At a surface level, the premise of Finders Keepers doesn’t score many points in the originality stakes. That on its own, however, can be forgiven – in theory at least – if enough fun can be had with that familiarity. In the absence of a particularly fresh idea, there’s something to be said for playing to your strengths, but they’re in short supply here, and this is a rote, predictable demon-doll effort that can’t channel its scary imagery and strong central performance into anything that leaves a lasting impression.

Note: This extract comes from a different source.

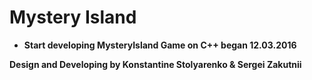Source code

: # Mystery Island
* **Start developing MysteryIsland Game on C++ began 12.03.2016**

**Design and Developing by Konstantine Stolyarenko & Sergei Zakutnii**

The film’s opening is suitably gruesome, as police officers investigate a grisly murder scene. The setup is strong, and the imagery jarring, and as one cop is attacked by a blood-drenched child clutching a creepy doll, the scene cuts and flashes forward in time to single mother Alyson (Jaime Pressley, Not Another Teen Movie, My Name Is Earl) moving into the very same house with her daughter Claire (Kylie Rogers, the film’s obvious star). Early on, Claire discovers the doll from the opening scene hidden in the house, and quickly becomes preoccupied with it. As her behaviour becomes increasingly erratic, tensions mount and the body count rises, and Alyson must solve the mystery behind the chaos before it’s too late.
From here, Finders Keepers is predictable to the very last beat. Frittering away Saw‘s Tobin Bell as a peculiarly mustachioed child psychologist, a couple of effectively creepy kills can’t pull this back on track. Tropes are visited and revisited: the inevitable pet deaths, the feverish combing through conveniently expositional newspaper articles, the character deaths you can spot twenty minutes before they happen, and most egregious of all, the age-old demon/possession standard: a Hispanic character who is introduced solely to assist in deconstructing the mythology of whatever entity happens to be terrorising the family.
At the centre of the film’s limited appeal is Rogers. Alternating where necessary between innocence and intimidation, she’s the breakout star of the feature. Elsewhere, some visually satisfying deaths and some polished work from director Alexander Yellen lend the project some substance, but it’s not enough to propel Finders Keepers from the bargain bin.